EXERCISE DESCRIPTION
Wherever the word "ClientHandler" appears in a line of the data, that line should be copied.

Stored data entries
=======
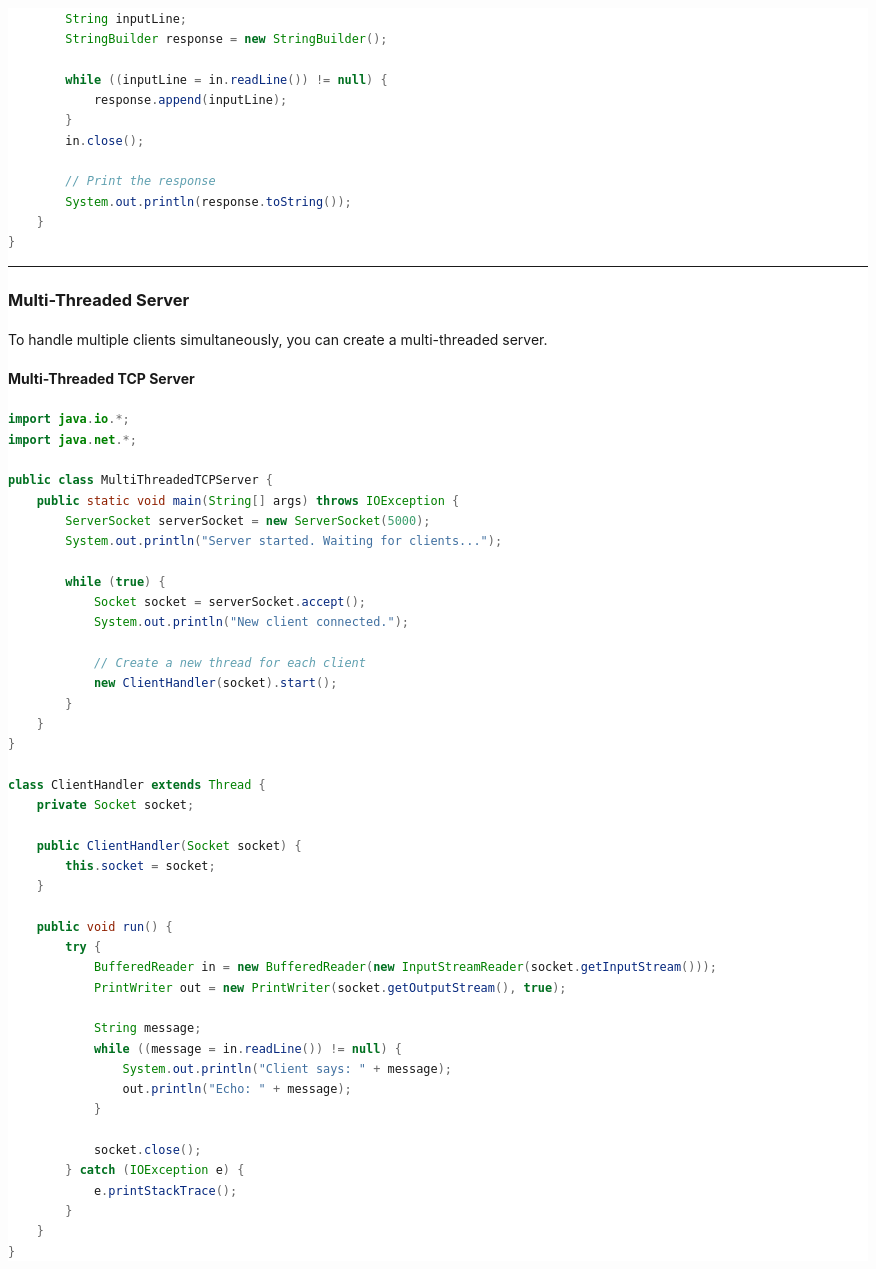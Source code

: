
 ```java
        String inputLine;
        StringBuilder response = new StringBuilder();

        while ((inputLine = in.readLine()) != null) {
            response.append(inputLine);
        }
        in.close();

        // Print the response
        System.out.println(response.toString());
    }
}
```

---

### **Multi-Threaded Server**

To handle multiple clients simultaneously, you can create a multi-threaded server.

#### **Multi-Threaded TCP Server**
```java
import java.io.*;
import java.net.*;

public class MultiThreadedTCPServer {
    public static void main(String[] args) throws IOException {
        ServerSocket serverSocket = new ServerSocket(5000);
        System.out.println("Server started. Waiting for clients...");

        while (true) {
            Socket socket = serverSocket.accept();
            System.out.println("New client connected.");

            // Create a new thread for each client
            new ClientHandler(socket).start();
        }
    }
}

class ClientHandler extends Thread {
    private Socket socket;

    public ClientHandler(Socket socket) {
        this.socket = socket;
    }

    public void run() {
        try {
            BufferedReader in = new BufferedReader(new InputStreamReader(socket.getInputStream()));
            PrintWriter out = new PrintWriter(socket.getOutputStream(), true);

            String message;
            while ((message = in.readLine()) != null) {
                System.out.println("Client says: " + message);
                out.println("Echo: " + message);
            }

            socket.close();
        } catch (IOException e) {
            e.printStackTrace();
        }
    }
}
```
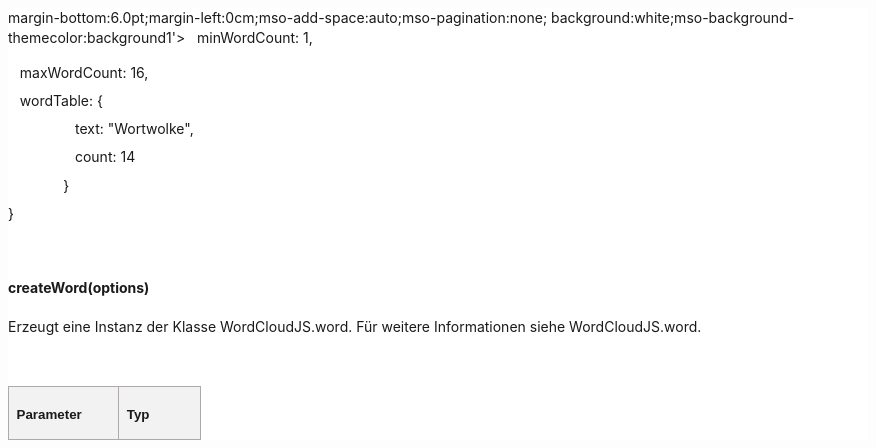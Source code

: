   margin-bottom:6.0pt;margin-left:0cm;mso-add-space:auto;mso-pagination:none;
  background:white;mso-background-themecolor:background1'><span
  style='mso-spacerun:yes'>   </span>minWordCount: 1,</p>
  <p class=CodeZeileCxSpMiddle style='margin-top:6.0pt;margin-right:0cm;
  margin-bottom:6.0pt;margin-left:0cm;mso-add-space:auto;mso-pagination:none;
  background:white;mso-background-themecolor:background1'><span
  style='mso-spacerun:yes'>   </span>maxWordCount: 16,</p>
  <p class=CodeZeileCxSpMiddle style='margin-top:6.0pt;margin-right:0cm;
  margin-bottom:6.0pt;margin-left:0cm;mso-add-space:auto;mso-pagination:none;
  background:white;mso-background-themecolor:background1'><span
  style='mso-spacerun:yes'>   </span>wordTable: {</p>
  <p class=CodeZeileCxSpMiddle style='margin-top:6.0pt;margin-right:0cm;
  margin-bottom:6.0pt;margin-left:0cm;mso-add-space:auto;mso-pagination:none;
  background:white;mso-background-themecolor:background1'><span
  style='mso-spacerun:yes'>                 </span>text: &quot;Wortwolke&quot;,</p>
  <p class=CodeZeileCxSpMiddle style='margin-top:6.0pt;margin-right:0cm;
  margin-bottom:6.0pt;margin-left:0cm;mso-add-space:auto;mso-pagination:none;
  background:white;mso-background-themecolor:background1'><span
  style='mso-spacerun:yes'>                 </span>count: 14</p>
  <p class=CodeZeileCxSpMiddle style='margin-top:6.0pt;margin-right:0cm;
  margin-bottom:6.0pt;margin-left:0cm;mso-add-space:auto;mso-pagination:none;
  background:white;mso-background-themecolor:background1'><span
  style='mso-spacerun:yes'>              </span>}</p>
  <p class=CodeZeileCxSpLast style='margin-top:6.0pt;margin-right:0cm;
  margin-bottom:6.0pt;margin-left:0cm;mso-add-space:auto;mso-pagination:none;
  background:white;mso-background-themecolor:background1'>}</p>
  </div>
  </td>
 </tr>
</table>

<p class=MsoNormal><o:p>&nbsp;</o:p></p>

<h4>createWord(options)</h4>

<p class=MsoNormal><span style='mso-bidi-font-size:12.0pt;line-height:130%'>Erzeugt
eine Instanz der Klasse WordCloudJS.word. Für weitere Informationen siehe
WordCloudJS.word.<o:p></o:p></span></p>

<p class=MsoNormal><o:p>&nbsp;</o:p></p>

<table class=TabelleBachelor border=1 cellspacing=0 cellpadding=0
 style='border-collapse:collapse;border:none;mso-border-alt:solid #AEAAAA .5pt;
 mso-border-themecolor:background2;mso-border-themeshade:191;mso-yfti-tbllook:
 1568;mso-padding-alt:0cm 0cm 0cm 0cm'>
 <tr style='mso-yfti-irow:-1;mso-yfti-firstrow:yes;mso-yfti-lastfirstrow:yes'>
  <td width=94 valign=top style='width:70.65pt;border:solid #AEAAAA 1.0pt;
  mso-border-themecolor:background2;mso-border-themeshade:191;mso-border-alt:
  solid #AEAAAA .5pt;mso-border-themecolor:background2;mso-border-themeshade:
  191;background:#F2F2F2;mso-background-themecolor:background1;mso-background-themeshade:
  242;padding:2.85pt 5.65pt 2.85pt 5.65pt'>
  <p class=MsoNormal style='line-height:normal;mso-yfti-cnfc:1'><b
  style='mso-bidi-font-weight:normal'><span style='font-size:10.0pt;font-family:
  "Arial",sans-serif'>Parameter<o:p></o:p></span></b></p>
  </td>
  <td width=66 valign=top style='width:49.6pt;border:solid #AEAAAA 1.0pt;
  mso-border-themecolor:background2;mso-border-themeshade:191;border-left:none;
  mso-border-left-alt:solid #AEAAAA .5pt;mso-border-left-themecolor:background2;
  mso-border-left-themeshade:191;mso-border-alt:solid #AEAAAA .5pt;mso-border-themecolor:
  background2;mso-border-themeshade:191;background:#F2F2F2;mso-background-themecolor:
  background1;mso-background-themeshade:242;padding:2.85pt 5.65pt 2.85pt 5.65pt'>
  <p class=MsoNormal style='line-height:normal;mso-yfti-cnfc:1'><b
  style='mso-bidi-font-weight:normal'><span style='font-size:10.0pt;font-family:
  "Arial",sans-serif'>Typ<o:p></o:p></span></b></p>
  </td>
  <td width=368 valign=top style='width:276.1pt;border:solid #AEAAAA 1.0pt;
=======
RESPONSE AREA
            new ClientHandler(socket).start();
class ClientHandler extends Thread {
    public ClientHandler(Socket socket) {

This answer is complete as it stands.